Выезжали из Кизыл–Арвата долго, так как шофер–либерал насажал умоляющих безбилетников и вынужден был объезжать пост ГАИ по старой дороге, где ни асфальта, ничего.

На автостанции девочка–туркменка лет семи продавала семечки. Сидит около ведра с семечками, лузгает сама; рядом бумажные фунтики наверчены; в подоле кошелек. Торгует бойко, мелочь считает свободно: рано приобщилась к взрослой жизни. Одаривает совсем уж малолетних пассажиров бесплатными горсточками, словно выделяя представителей своей детской нации, волею судьбы заброшенных на чужбину к чужестранцам–взрослым.

Здесь же семья офицера–пограничника, уезжающая в Ашхабад: сам лейтенантик с еще тонкой мальчишеской шеей, такая же молодая жена в больших и слишком модных для всей этой обстановки очках. У них девочка ― года два с половиной, совершеннейший ангел: пухлые локти и коленки, белые кудряшки, белые носочки, нарядное платье, чистенькие сандалии. Глазеет на эту туркменку–продавщицу как завороженная. А когда та протянула ей семечек, взяла их ужасно неудобно, в оба кулака сразу, прижала к своему кукольно–игрушечному платьицу и со светящимися от восторга глазами побежала показывать неожиданно свалившееся на нее счастье маме.

Пока я вспоминал и обдумывал все это, моя соседка рассказала мне два двухсерийных фильма: арабский («Неизвестная женщина») и турецкий («Красная косынка»).

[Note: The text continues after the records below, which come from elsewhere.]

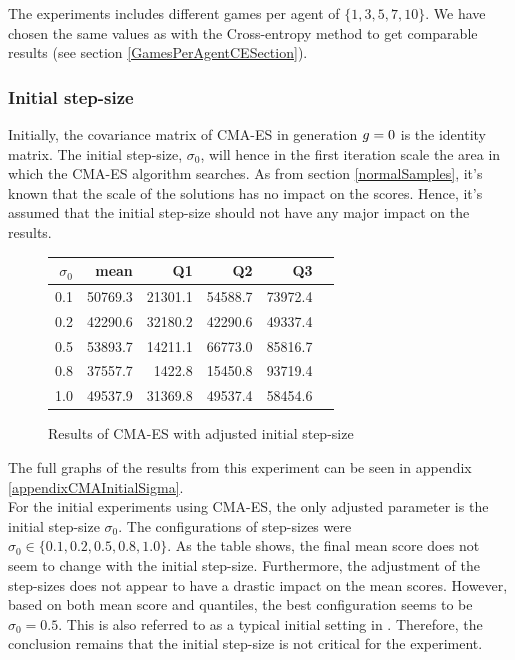 The experiments includes different games per agent of $\{1,3,5,7,10\}$. We have chosen the same 
values as with the Cross-entropy method to get comparable results (see section \ref{GamesPerAgentCESection}).

\subsubsection{Initial step-size \label{sec:CMAInitialStepSize}}
Initially, the covariance matrix of CMA-ES in generation $g = 0$
is the identity matrix. The initial step-size, $\sigma_0$, will hence in 
the first iteration scale the area in which the CMA-ES algorithm searches.
As from section \ref{normalSamples}, it's known that the scale of the 
solutions has no impact on the scores. Hence, it's assumed that the initial 
step-size should not have any major impact on the results.

\begin{figure}[H]
\centering
\begin{tabular}{r | r r r r r}
$\sigma_0$ & mean & Q1 & Q2 & Q3\\
\hline
0.1 & 50769.3 & 21301.1 & 54588.7 & 73972.4\\
0.2 & 42290.6 & 32180.2 & 42290.6 & 49337.4\\
0.5 & 53893.7 & 14211.1 & 66773.0 & 85816.7\\
0.8 & 37557.7 & 1422.8  & 15450.8 & 93719.4\\
1.0 & 49537.9 & 31369.8 & 49537.4 & 58454.6
\end{tabular}
\caption{Results of CMA-ES with adjusted initial step-size \label{CMAInitialSigmaConfigTest}}
\end{figure}
The full graphs of the results from this experiment can be seen in 
appendix \ref{appendixCMAInitialSigma}.\\
For the initial experiments using CMA-ES, 
the only adjusted parameter is the initial 
step-size $\sigma_0$. The configurations of step-sizes were 
$\sigma_0 \in \{0.1, 0.2, 0.5, 0.8, 1.0\}$. As the table shows,
the final mean score does not seem to change with the initial step-size.
Furthermore, the adjustment of the step-sizes does not appear to 
have a drastic impact on the mean scores. However, based on both mean score and
quantiles, the best configuration seems to be $\sigma_0 = 0.5$. This 
is also referred to as a typical initial setting in \citep{boumaza2009}.
Therefore, the conclusion remains that the initial step-size is not critical 
for the experiment.\\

– Очень душевные кино; сходите обязательно; я с самого начала до самого конца все время плакала; это не то, что индийские: любила ― убили ― другого полюбила; нет, эти со смыслом; очень переживательные; а Вы какие книги читать любите? Вы книгу «Мартин Иден» читали? Объясните мне, пожалуйста, он что, утопился? а почему? Ведь все же получил, и богатство было, и слава? А ведь правда Руфь вела буржуазный образ жизни? а у меня муж следователь, он приносит каталоги убийств, толстые такие, знаете, как ценники, там все расписано, где как все было, кто дело вел, сколько дали; а вы детективы читать любите? я очень люблю, так интересно; вот у нас пятнадцать лет ― высшая мера, при Сталине двадцать пять было, а сейчас расстрел только за госизмену; приходите к нам чай пить; вот я вам расскажу, парень с девушкой гулял, у нее живот растет и растет, к врачу пошла, посмотрели ― срок большой, на кресло не стали брать, ее отец парня в коровник заманил и топором, а оказалось, у нее киста; кисту вырезали, девушка за другого вышла, родила ему (отец того, первого, в коровнике припрятал), а через двенадцать лет открылось, девушка та сама и узнала, в газету написала, ее отцу дали пятнадцать лет; я так читать люблю, я десять лет в русской школе училась; только уж очень летом жарко; вы знаете, ну просто невозможно, когда ночью тридцать три, то никак не уснешь, уж что только не делаем: и мокрые простыни на окна вешаем и заворачиваемся в них, а все без толку; я и читала все подряд, но только Пушкина и Крылова не люблю: у Пушкина одни сказки, а у Крылова ― басни…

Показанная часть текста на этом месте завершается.